_Material for this exercise:_

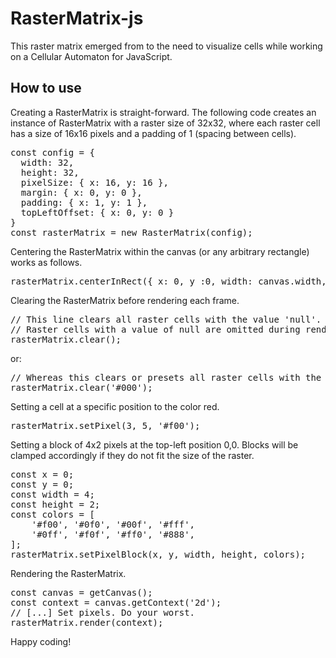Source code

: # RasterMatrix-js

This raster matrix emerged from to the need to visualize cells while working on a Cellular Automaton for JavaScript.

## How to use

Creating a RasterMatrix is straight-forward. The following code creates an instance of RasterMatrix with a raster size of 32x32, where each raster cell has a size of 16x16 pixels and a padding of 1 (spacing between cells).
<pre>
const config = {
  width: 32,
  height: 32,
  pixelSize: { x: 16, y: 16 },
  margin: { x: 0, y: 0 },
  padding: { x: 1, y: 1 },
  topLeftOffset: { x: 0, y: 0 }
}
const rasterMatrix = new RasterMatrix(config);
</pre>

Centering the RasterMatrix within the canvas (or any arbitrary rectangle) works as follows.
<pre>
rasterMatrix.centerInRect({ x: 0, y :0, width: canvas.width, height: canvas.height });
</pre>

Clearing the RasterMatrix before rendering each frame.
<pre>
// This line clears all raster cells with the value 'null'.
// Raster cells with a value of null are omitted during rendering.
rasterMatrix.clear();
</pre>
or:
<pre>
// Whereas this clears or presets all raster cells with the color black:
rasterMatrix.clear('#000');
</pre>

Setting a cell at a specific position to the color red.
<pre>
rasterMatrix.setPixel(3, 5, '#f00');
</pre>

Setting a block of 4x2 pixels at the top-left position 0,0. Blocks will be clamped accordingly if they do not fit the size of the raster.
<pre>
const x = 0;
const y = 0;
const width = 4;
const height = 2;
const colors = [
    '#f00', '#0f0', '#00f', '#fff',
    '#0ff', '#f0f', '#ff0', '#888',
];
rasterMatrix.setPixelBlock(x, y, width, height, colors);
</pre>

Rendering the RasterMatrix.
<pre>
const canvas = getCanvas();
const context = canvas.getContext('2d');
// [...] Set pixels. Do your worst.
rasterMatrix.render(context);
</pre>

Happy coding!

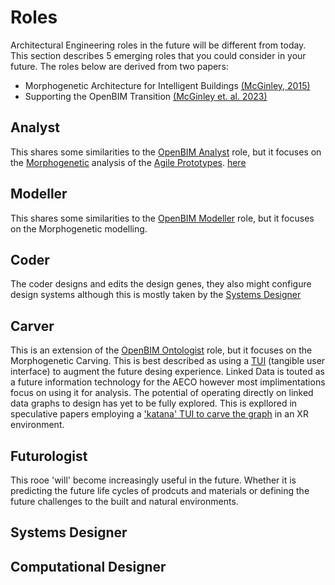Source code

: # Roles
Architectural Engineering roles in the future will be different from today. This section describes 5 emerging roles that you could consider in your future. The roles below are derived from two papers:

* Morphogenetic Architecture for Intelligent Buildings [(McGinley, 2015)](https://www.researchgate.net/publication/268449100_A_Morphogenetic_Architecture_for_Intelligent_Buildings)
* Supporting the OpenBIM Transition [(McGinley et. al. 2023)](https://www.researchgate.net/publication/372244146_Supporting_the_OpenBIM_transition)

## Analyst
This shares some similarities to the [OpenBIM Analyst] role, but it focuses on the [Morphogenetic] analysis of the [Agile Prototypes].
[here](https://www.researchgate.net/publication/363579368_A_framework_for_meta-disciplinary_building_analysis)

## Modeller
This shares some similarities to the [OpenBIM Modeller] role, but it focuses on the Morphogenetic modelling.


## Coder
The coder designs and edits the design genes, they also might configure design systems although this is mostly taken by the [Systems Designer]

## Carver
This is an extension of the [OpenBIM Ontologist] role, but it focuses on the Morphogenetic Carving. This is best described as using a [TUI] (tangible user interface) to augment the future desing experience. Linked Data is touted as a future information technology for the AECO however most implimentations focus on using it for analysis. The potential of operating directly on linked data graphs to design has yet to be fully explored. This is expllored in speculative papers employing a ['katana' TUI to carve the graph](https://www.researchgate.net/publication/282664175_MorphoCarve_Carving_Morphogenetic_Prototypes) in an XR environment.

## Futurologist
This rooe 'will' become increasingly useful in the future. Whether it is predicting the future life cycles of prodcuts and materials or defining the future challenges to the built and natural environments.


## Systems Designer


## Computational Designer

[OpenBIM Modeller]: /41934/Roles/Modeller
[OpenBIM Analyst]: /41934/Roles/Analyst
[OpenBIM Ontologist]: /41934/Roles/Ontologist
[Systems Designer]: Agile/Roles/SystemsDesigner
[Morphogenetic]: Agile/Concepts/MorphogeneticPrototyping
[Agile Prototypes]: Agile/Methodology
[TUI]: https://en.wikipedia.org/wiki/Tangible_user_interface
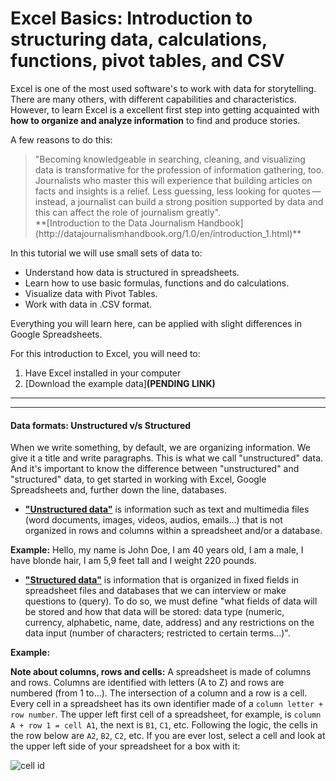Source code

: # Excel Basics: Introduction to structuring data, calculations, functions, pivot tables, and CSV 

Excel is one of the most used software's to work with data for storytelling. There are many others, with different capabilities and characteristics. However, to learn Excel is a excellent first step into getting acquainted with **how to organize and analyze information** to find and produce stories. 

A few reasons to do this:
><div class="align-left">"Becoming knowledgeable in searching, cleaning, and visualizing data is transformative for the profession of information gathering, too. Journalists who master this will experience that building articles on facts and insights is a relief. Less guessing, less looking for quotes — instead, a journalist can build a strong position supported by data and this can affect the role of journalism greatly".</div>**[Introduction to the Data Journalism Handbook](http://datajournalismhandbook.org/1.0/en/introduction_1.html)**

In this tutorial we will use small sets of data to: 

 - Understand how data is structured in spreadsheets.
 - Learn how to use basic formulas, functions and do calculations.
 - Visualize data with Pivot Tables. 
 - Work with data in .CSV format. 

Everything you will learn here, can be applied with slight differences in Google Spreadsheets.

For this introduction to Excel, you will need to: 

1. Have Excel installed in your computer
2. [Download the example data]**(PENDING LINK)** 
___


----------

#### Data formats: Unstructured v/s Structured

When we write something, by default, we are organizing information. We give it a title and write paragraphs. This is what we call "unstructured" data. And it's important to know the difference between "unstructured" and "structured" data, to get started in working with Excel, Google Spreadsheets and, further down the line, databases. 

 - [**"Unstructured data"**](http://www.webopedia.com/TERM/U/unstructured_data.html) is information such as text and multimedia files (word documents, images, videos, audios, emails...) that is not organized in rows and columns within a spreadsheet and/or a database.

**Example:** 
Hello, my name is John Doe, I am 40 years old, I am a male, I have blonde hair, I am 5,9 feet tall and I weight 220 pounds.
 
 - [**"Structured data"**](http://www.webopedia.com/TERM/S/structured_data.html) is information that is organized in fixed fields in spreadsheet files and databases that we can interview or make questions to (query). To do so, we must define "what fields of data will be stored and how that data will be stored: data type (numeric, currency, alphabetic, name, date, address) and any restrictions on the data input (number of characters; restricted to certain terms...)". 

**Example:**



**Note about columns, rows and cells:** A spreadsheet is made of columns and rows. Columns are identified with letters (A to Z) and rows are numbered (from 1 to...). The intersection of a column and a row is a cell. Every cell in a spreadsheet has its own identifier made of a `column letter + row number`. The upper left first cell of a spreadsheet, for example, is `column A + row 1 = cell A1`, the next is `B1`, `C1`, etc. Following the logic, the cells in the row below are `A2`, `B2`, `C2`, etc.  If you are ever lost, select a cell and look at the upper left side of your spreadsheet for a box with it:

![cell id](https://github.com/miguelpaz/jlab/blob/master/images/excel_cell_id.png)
--
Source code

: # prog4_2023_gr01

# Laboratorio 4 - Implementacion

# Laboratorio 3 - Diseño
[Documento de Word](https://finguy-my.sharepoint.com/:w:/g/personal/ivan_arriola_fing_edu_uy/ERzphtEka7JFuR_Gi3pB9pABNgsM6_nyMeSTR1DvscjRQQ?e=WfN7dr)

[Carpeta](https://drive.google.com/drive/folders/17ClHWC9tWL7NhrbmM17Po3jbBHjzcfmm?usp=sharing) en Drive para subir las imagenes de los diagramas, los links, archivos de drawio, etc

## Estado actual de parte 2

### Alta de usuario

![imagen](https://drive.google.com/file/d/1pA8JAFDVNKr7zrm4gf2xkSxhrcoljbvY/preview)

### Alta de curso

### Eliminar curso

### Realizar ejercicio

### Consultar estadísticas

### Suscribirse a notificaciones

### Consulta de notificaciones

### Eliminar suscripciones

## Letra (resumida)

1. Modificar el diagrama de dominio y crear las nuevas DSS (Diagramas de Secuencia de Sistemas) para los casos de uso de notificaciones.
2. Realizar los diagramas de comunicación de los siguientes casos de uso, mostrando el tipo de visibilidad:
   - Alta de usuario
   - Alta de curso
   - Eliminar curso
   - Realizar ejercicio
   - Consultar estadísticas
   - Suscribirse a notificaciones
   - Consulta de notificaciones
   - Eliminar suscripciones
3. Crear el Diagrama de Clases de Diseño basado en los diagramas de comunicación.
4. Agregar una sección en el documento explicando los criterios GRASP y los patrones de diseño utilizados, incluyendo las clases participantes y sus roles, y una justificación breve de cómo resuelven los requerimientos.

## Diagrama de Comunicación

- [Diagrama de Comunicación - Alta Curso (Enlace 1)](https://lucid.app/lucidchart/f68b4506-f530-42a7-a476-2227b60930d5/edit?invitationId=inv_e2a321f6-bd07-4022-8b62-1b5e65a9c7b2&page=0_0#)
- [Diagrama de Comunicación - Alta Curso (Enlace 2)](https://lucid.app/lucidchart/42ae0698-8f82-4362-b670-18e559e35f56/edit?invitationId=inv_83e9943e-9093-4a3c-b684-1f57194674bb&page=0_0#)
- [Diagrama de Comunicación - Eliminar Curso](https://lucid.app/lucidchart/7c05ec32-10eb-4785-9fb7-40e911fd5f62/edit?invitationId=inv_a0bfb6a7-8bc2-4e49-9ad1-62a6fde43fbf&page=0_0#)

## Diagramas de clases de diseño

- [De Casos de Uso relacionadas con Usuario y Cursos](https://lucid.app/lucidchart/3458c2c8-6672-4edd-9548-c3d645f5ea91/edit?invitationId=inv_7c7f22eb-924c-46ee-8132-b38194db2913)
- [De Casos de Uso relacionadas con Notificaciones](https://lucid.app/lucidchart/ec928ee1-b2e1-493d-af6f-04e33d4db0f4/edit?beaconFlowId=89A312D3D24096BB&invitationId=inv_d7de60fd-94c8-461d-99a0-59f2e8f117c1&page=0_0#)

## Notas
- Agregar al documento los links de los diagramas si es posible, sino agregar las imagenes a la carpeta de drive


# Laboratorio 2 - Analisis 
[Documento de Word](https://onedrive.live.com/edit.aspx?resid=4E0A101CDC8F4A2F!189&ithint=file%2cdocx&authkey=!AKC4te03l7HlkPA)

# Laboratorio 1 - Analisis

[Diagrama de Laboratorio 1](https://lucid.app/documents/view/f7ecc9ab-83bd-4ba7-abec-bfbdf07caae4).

_What the task asks:_ The answer should be a single number: how many lines in the records contain "each".

_Response box:_ 2